Who will benefit from China’s online gambling boom in the Philippines? (Part 2)

Perfect location

Despite fierce claims against gambling by President Rodrigo Duterte, the Chinese have found their gambling “paradise” in the Philippines.

Alvin Camba, a graduate student at Johns Hopkins University, specializing in the political economy of foreign capital in China, said that the boom of the service industry and economic freedom in the Philippines was the perfect condition for development. online gambling development. Gambling does not threaten the local market, even providing employment.

But what really drives the online game industry in this country is Mr. Duterte’s fight against entrepreneur PhilWeb’s PhilWeb. This is a listed company specializing in providing gaming services and operating e-Games casinos.

In 2016, Mr. Duterte announced that he would “destroy” Ongpin, who owns about US $3.26 billion of assets. That statement led to Ongpin’s resignation. He sold off 53% of his stake in the company for $38.2 million.

The move by the Philippine president also led the Philippines Entertainment and Gambling Group (Pagcor) under the government to terminate the 13-year contract with Philweb. Philweb no longer has a monopoly business, gaming licenses are sold outside of special economic zones.

Phiweb under Ongpin did not regularly deal with Chinese companies because of the previous policies of former President Benigno Aquino III. After the contract ended, Pagcor regained the right to sell licenses and open the market to foreign gambling companies, including Chinese online game companies.

How to operate gambling activities

To operate, foreign companies must cooperate with operators based in the Philippines or abroad.

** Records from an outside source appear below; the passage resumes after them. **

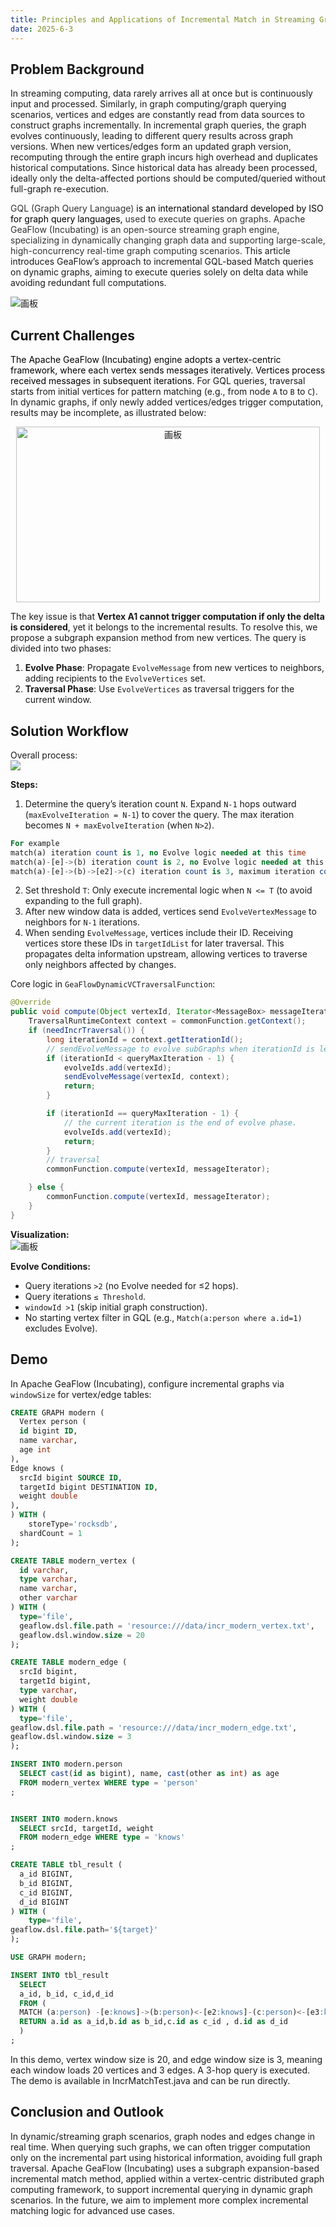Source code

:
 ```yaml
---
title: Principles and Applications of Incremental Match in Streaming Graph Computing
date: 2025-6-3
---
```


## Problem Background
In streaming computing, data rarely arrives all at once but is continuously input and processed. Similarly, in graph computing/graph querying scenarios, vertices and edges are constantly read from data sources to construct graphs incrementally. In incremental graph queries, the graph evolves continuously, leading to different query results across graph versions. When new vertices/edges form an updated graph version, recomputing through the entire graph incurs high overhead and duplicates historical computations. Since historical data has already been processed, ideally only the delta-affected portions should be computed/queried without full-graph re-execution.

<!-- truncate -->

<font style="color:rgb(51, 51, 51);">GQL (Graph Query Language)</font> <font style="color:rgb(0, 0, 0);">is an international standard developed by ISO for graph query languages,</font> <font style="color:rgb(51, 51, 51);">used to execute queries on graphs. Apache GeaFlow (Incubating) is an open-source streaming graph engine, specializing in dynamically changing graph data and supporting large-scale, high-concurrency real-time graph computing scenarios.</font> This article introduces GeaFlow’s approach to incremental GQL-based Match queries on dynamic graphs, aiming to execute queries solely on delta data while avoiding redundant full computations.

![画板](https://intranetproxy.alipay.com/skylark/lark/0/2025/jpeg/23857192/1741574572676-ff7e2c56-14d0-470c-b21d-604f928c6ec9.jpeg)

## Current Challenges
<font style="color:rgb(0, 0, 0);">The Apache GeaFlow (Incubating) engine adopts a vertex-centric framework, where each vertex sends messages iteratively. Vertices process received messages in subsequent iterations.</font> For GQL queries, traversal starts from initial vertices for pattern matching (e.g., from node `A` to `B` to `C`). In dynamic graphs, if only newly added vertices/edges trigger computation, results may be incomplete, as illustrated below:

<div style="text-align: center;">  
<img src="https://intranetproxy.alipay.com/skylark/lark/0/2025/jpeg/23857192/1741576149930-b169b7da-0600-4fca-b6ad-5eadcfdbff5b.jpeg" alt='画板'  height="281" width="486">  
</div>  

The key issue is that **Vertex A1 cannot trigger computation if only the delta is considered**, yet it belongs to the incremental results. To resolve this, we propose a subgraph expansion method from new vertices. The query is divided into two phases:
1. **Evolve Phase**: Propagate `EvolveMessage` from new vertices to neighbors, adding recipients to the `EvolveVertices` set.
2. **Traversal Phase**: Use `EvolveVertices` as traversal triggers for the current window.

## Solution Workflow
Overall process:  
![](https://intranetproxy.alipay.com/skylark/lark/0/2025/png/23857192/1741599519420-37fd1d9f-6623-44b3-87e4-5ac5275b876f.png)

**Steps:**
1. Determine the query’s iteration count `N`. Expand `N-1` hops outward (`maxEvolveIteration = N-1`) to cover the query. The max iteration becomes `N + maxEvolveIteration` (when `N>2`).

```sql
For example
match(a) iteration count is 1, no Evolve logic needed at this time
match(a)-[e]->(b) iteration count is 2, no Evolve logic needed at this time
match(a)-[e]->(b)->[e2]->(c) iteration count is 3, maximum iteration count is 5
```

2. Set threshold `T`: Only execute incremental logic when `N <= T` (to avoid expanding to the full graph).
3. After new window data is added, vertices send `EvolveVertexMessage` to neighbors for `N-1` iterations.
4. When sending `EvolveMessage`, vertices include their ID. Receiving vertices store these IDs in `targetIdList` for later traversal. This propagates delta information upstream, allowing vertices to traverse only neighbors affected by changes.

Core logic in `GeaFlowDynamicVCTraversalFunction`:

```java
@Override
public void compute(Object vertexId, Iterator<MessageBox> messageIterator) {
    TraversalRuntimeContext context = commonFunction.getContext();
    if (needIncrTraversal()) {
        long iterationId = context.getIterationId();
        // sendEvolveMessage to evolve subGraphs when iterationId is less than the plan iteration
        if (iterationId < queryMaxIteration - 1) {
            evolveIds.add(vertexId);
            sendEvolveMessage(vertexId, context);
            return;
        }

        if (iterationId == queryMaxIteration - 1) {
            // the current iteration is the end of evolve phase.
            evolveIds.add(vertexId);
            return;
        }
        // traversal
        commonFunction.compute(vertexId, messageIterator);

    } else {
        commonFunction.compute(vertexId, messageIterator);
    }
}
```

**Visualization:**  
![画板](https://intranetproxy.alipay.com/skylark/lark/0/2024/jpeg/23857192/1734590557540-5f3f4528-fa07-4208-8425-bc514ea5e06b.jpeg)

**Evolve Conditions:**
- Query iterations `>2` (no Evolve needed for ≤2 hops).
- Query iterations `≤ Threshold`.
- `windowId >1` (skip initial graph construction).
- No starting vertex filter in GQL (e.g., `Match(a:person where a.id=1)` excludes Evolve).

## Demo
In Apache GeaFlow (Incubating), configure incremental graphs via `windowSize` for vertex/edge tables:

```sql
CREATE GRAPH modern (
  Vertex person (
  id bigint ID,
  name varchar,
  age int
),
Edge knows (
  srcId bigint SOURCE ID,
  targetId bigint DESTINATION ID,
  weight double
),
) WITH (
	storeType='rocksdb',
  shardCount = 1
);

CREATE TABLE modern_vertex (
  id varchar,
  type varchar,
  name varchar,
  other varchar
) WITH (
  type='file',
  geaflow.dsl.file.path = 'resource:///data/incr_modern_vertex.txt',
  geaflow.dsl.window.size = 20
);

CREATE TABLE modern_edge (
  srcId bigint,
  targetId bigint,
  type varchar,
  weight double
) WITH (
  type='file',
geaflow.dsl.file.path = 'resource:///data/incr_modern_edge.txt',
geaflow.dsl.window.size = 3
);

INSERT INTO modern.person
  SELECT cast(id as bigint), name, cast(other as int) as age
  FROM modern_vertex WHERE type = 'person'
;


INSERT INTO modern.knows
  SELECT srcId, targetId, weight
  FROM modern_edge WHERE type = 'knows'
;

CREATE TABLE tbl_result (
  a_id BIGINT,
  b_id BIGINT,
  c_id BIGINT,
  d_id BIGINT
) WITH (
	type='file',
geaflow.dsl.file.path='${target}'
);

USE GRAPH modern;

INSERT INTO tbl_result
  SELECT
  a_id, b_id, c_id,d_id
  FROM (
  MATCH (a:person) -[e:knows]->(b:person)<-[e2:knows]-(c:person)<-[e3:knows]-(d:person) where a.id!=c.id
  RETURN a.id as a_id,b.id as b_id,c.id as c_id , d.id as d_id
  )
;
```

In this demo, vertex window size is 20, and edge window size is 3, meaning each window loads 20 vertices and 3 edges. A 3-hop query is executed. The demo is available in IncrMatchTest.java and can be run directly.

## Conclusion and Outlook

In dynamic/streaming graph scenarios, graph nodes and edges change in real time. When querying such graphs, we can often trigger computation only on the incremental part using historical information, avoiding full graph traversal. Apache GeaFlow (Incubating) uses a subgraph expansion-based incremental match method, applied within a vertex-centric distributed graph computing framework, to support incremental querying in dynamic graph scenarios. In the future, we aim to implement more complex incremental matching logic for advanced use cases.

They will provide game companies with platform and services such as marketing and technical support. The operators then had to get a license that cost about $120,000 from Pagcor, with an extension of about 3 years.

To start operating, each game company needs to spend about $900,000, including $120,000 for game providers, $120,000 for live streaming providers, 60,000 for local partners, $120,000 for relationships. customers, plus fees paid to Pagcor.

According to Jake, the company he worked with was not monitored by Pagcor because he used another information technology company as a cover. But games like poker, roulette, sports betting are all done in other countries like Turkey and Russia.